Caring for your baby’s teeth and gums might seem unnecessary, since those baby teeth just fall out anyway. However, poor dental hygiene habits that start early cause serious problems later. According to the American Academy of Pediatrics, tooth decay is the most common chronic infectious childhood disease. The reason? Liquid sugars. Limiting sugar and establishing good dental hygiene habits now will help keep your baby’s smile a healthy one.
Here are some tips and suggestions to protect your baby’s teeth and gums.
Your baby needs only breastmilk or iron-fortified formula. It’s as simple as that! Once baby has started solid foods, it’s also safe to offer a few sips of water.
Regardless of how many teeth your baby has (if she even has any), the extra sugar from sweet drinks can corrode teeth that haven’t broken through yet. And, as you can imagine, no one really needs to learn to like sweets. So when your baby is exposed to sweet drinks, she’s naturally going to want more of them and not be as interested in water, and we all know water is critical to a healthy life as she grows older.
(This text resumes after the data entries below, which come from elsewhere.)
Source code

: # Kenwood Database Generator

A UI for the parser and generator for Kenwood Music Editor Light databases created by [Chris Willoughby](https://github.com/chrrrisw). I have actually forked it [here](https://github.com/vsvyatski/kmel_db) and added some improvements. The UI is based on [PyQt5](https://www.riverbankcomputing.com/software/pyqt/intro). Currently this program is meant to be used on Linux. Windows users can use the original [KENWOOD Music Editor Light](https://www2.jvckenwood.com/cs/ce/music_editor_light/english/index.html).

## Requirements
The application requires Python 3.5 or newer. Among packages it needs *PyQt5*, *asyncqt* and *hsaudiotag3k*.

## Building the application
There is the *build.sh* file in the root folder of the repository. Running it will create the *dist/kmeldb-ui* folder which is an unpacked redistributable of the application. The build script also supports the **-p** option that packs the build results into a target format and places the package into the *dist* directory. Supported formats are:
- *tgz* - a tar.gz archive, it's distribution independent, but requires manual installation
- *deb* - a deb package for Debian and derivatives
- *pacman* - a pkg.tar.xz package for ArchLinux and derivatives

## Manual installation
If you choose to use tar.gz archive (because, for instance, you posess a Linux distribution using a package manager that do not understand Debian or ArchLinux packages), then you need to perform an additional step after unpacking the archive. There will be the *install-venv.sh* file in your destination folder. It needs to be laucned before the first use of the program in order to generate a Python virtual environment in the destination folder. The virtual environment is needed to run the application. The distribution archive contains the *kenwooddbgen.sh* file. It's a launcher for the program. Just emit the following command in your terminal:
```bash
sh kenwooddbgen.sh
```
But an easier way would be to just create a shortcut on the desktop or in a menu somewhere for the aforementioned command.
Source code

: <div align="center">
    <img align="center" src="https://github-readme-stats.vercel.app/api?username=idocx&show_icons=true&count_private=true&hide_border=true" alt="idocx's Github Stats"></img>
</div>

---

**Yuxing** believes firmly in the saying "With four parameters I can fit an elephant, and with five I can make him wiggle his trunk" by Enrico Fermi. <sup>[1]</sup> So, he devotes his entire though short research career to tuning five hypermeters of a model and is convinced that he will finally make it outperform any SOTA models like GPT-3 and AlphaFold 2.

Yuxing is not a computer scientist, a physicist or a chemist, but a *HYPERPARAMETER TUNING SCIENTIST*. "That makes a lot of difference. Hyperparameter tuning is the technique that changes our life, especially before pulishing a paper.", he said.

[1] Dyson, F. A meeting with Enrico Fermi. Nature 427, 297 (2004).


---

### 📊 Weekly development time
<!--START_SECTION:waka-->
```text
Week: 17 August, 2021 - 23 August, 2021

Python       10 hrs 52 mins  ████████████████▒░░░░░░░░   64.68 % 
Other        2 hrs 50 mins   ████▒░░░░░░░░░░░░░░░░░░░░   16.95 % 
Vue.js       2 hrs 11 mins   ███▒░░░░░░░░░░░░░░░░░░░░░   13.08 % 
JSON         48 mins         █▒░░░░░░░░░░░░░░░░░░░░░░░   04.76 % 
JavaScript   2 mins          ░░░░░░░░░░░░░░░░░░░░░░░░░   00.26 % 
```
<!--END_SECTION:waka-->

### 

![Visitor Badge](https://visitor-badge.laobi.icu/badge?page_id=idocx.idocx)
If you’re thinking, “Great, my mother-in-law already talked me into giving my baby a little bit of juice in his bottle and now he loves it,” it’s OK—you can fix this! Simply start to water down the juice by giving half water and half juice. Keep diluting the juice until it’s 100 percent water. Or, just go cold turkey and cut the juice altogether. There will probably be some complaining with this approach, but at least it’s faster. If he’s fussy, try adding some ice to his water. Cold water can be soothing to his gums if he is teething.
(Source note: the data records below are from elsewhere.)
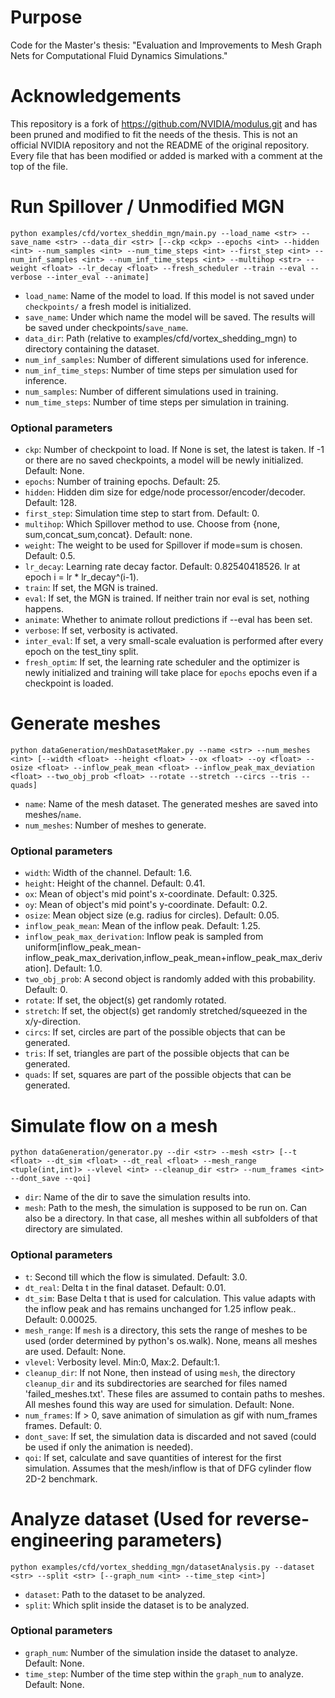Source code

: 
# Purpose
Code for the Master's thesis: "Evaluation and Improvements to Mesh Graph Nets for Computational Fluid Dynamics Simulations."

# Acknowledgements
This repository is a fork of https://github.com/NVIDIA/modulus.git and has been pruned
and modified to fit the needs of the thesis. This is not an official NVIDIA repository and not the README of the original repository.
Every file that has been modified or added is marked with a comment at the top of the file.

# Run Spillover / Unmodified MGN

```
python examples/cfd/vortex_sheddin_mgn/main.py --load_name <str> --save_name <str> --data_dir <str> [--ckp <ckp> --epochs <int> --hidden <int> --num_samples <int> --num_time_steps <int> --first_step <int> --num_inf_samples <int> --num_inf_time_steps <int> --multihop <str> --weight <float> --lr_decay <float> --fresh_scheduler --train --eval --verbose --inter_eval --animate]
```

- `load_name`: Name of the model to load. If this model is not saved under `checkpoints/` a fresh model is initialized.
- `save_name`: Under which name the model will be saved. The results will be saved under checkpoints/`save_name`.
- `data_dir`: Path (relative to examples/cfd/vortex_shedding_mgn) to directory containing the dataset.
- `num_inf_samples`: Number of different simulations used for inference.
- `num_inf_time_steps`: Number of time steps per simulation used for inference.
- `num_samples`: Number of different simulations used in training.
- `num_time_steps`: Number of time steps per simulation in training.

### Optional parameters
- `ckp`: Number of checkpoint to load. If None is set, the latest is taken. If -1 or there are no saved checkpoints, a model will be newly initialized. Default: None.
- `epochs`: Number of training epochs. Default: 25.
- `hidden`: Hidden dim size for edge/node processor/encoder/decoder. Default: 128.
- `first_step`: Simulation time step to start from. Default: 0.
- `multihop`: Which Spillover method to use. Choose from {none, sum,concat_sum,concat}. Default: none.
- `weight`: The weight to be used for Spillover if mode=sum is chosen. Default: 0.5.
- `lr_decay`: Learning rate decay factor. Default: 0.82540418526. lr at epoch i = lr * lr_decay^(i-1).
- `train`: If set, the MGN is trained.
- `eval`: If set, the MGN is trained. If neither train nor eval is set, nothing happens.
- `animate`: Whether to animate rollout predictions if --eval has been set.
- `verbose`: If set, verbosity is activated.
- `inter_eval`: If set, a very small-scale evaluation is performed after every epoch on the test_tiny split.
- `fresh_optim`: If set, the learning rate scheduler and the optimizer is newly initialized and training will take place for `epochs` epochs even if a checkpoint is loaded.

# Generate meshes

```
python dataGeneration/meshDatasetMaker.py --name <str> --num_meshes <int> [--width <float> --height <float> --ox <float> --oy <float> --osize <float> --inflow_peak_mean <float> --inflow_peak_max_deviation <float> --two_obj_prob <float> --rotate --stretch --circs --tris --quads]
```
- `name`: Name of the mesh dataset. The generated meshes are saved into meshes/`name`.
- `num_meshes`: Number of meshes to generate.

### Optional parameters
- `width`: Width of the channel. Default: 1.6.
- `height`: Height of the channel. Default: 0.41.
- `ox`: Mean of object's mid point's x-coordinate. Default: 0.325.
- `oy`: Mean of object's mid point's y-coordinate. Default: 0.2.
- `osize`: Mean object size (e.g. radius for circles). Default: 0.05.
- `inflow_peak_mean`:  Mean of the inflow peak. Default: 1.25.
- `inflow_peak_max_derivation`: Inflow peak is sampled from uniform[inflow_peak_mean-inflow_peak_max_derivation,inflow_peak_mean+inflow_peak_max_derivation]. Default: 1.0.
- `two_obj_prob`: A second object is randomly added with this probability. Default: 0.
- `rotate`: If set, the object(s) get randomly rotated.
- `stretch`: If set, the object(s) get randomly stretched/squeezed in the x/y-direction.
- `circs`: If set, circles are part of the possible objects that can be generated.
- `tris`: If set, triangles are part of the possible objects that can be generated.
- `quads`: If set, squares are part of the possible objects that can be generated.

# Simulate flow on a mesh

```
python dataGeneration/generator.py --dir <str> --mesh <str> [--t <float> --dt_sim <float> --dt_real <float> --mesh_range <tuple(int,int)> --vlevel <int> --cleanup_dir <str> --num_frames <int> --dont_save --qoi]
```
- `dir`: Name of the dir to save the simulation results into.
- `mesh`: Path to the mesh, the simulation is supposed to be run on. Can also be a directory. In that case, all meshes within all subfolders of that directory are simulated.

### Optional parameters
- `t`: Second till which the flow is simulated. Default: 3.0.
- `dt_real`: Delta t in the final dataset. Default: 0.01.
- `dt_sim`: Base Delta t that is used for calculation. This value adapts with the inflow peak and has remains unchanged for 1.25 inflow peak.. Default: 0.00025.
- `mesh_range`: If `mesh` is a directory, this sets the range of meshes to be used (order determined by python's os.walk). None, means all meshes are used. Default: None.
- `vlevel`: Verbosity level. Min:0, Max:2. Default:1.
- `cleanup_dir`: If not None, then instead of using `mesh`, the directory  `cleanup_dir` and its subdirectories are searched for files named 'failed_meshes.txt'. These files are assumed to contain paths to meshes. All meshes found this way are used for simulation. Default: None.
- `num_frames`: If > 0, save animation of simulation as gif with num_frames frames. Default: 0.
- `dont_save`: If set, the simulation data is discarded and not saved (could be used if only the animation is needed).
- `qoi`: If set, calculate and save quantities of interest for the first simulation. Assumes that the mesh/inflow is that of DFG cylinder flow 2D-2 benchmark.

# Analyze dataset (Used for reverse-engineering parameters)

```
python examples/cfd/vortex_shedding_mgn/datasetAnalysis.py --dataset <str> --split <str> [--graph_num <int> --time_step <int>]
```
- `dataset`: Path to the dataset to be analyzed.
- `split`: Which split inside the dataset is to be analyzed.

### Optional parameters
- `graph_num`: Number of the simulation inside the dataset to analyze. Default: None.
- `time_step`: Number of the time step within the `graph_num` to analyze. Default: None.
You just spent an hour rocking her to sleep and now you’re scared of waking her, we know! But this is a great time to begin a bedtime routine. Helping her learn to fall asleep without a bottle in her mouth may also help her sleep for longer stretches at night, because she won’t associate sleep with the bottle. Feed her, brush or rinse her mouth with water, read a book, sing a special song and then put her to bed.
Once that first pearly white pops out, you can bring him for his first dental checkup. The American Academy of Pediatrics recommends you take him to the dentist within six months of the time his first tooth comes through.
Nobody likes going to the dentist, and parents especially don’t like seeing their little ones frightened or in pain. Offering juice and other sweet drinks instead of water can lead to cavities and tooth decay—which means extra visits to the dentist. Water is all she needs. Plus, you don’t need the sticky mess that comes with sweet drinks in a bottle or cup anyway. Your carpets, car and clothes will thank you!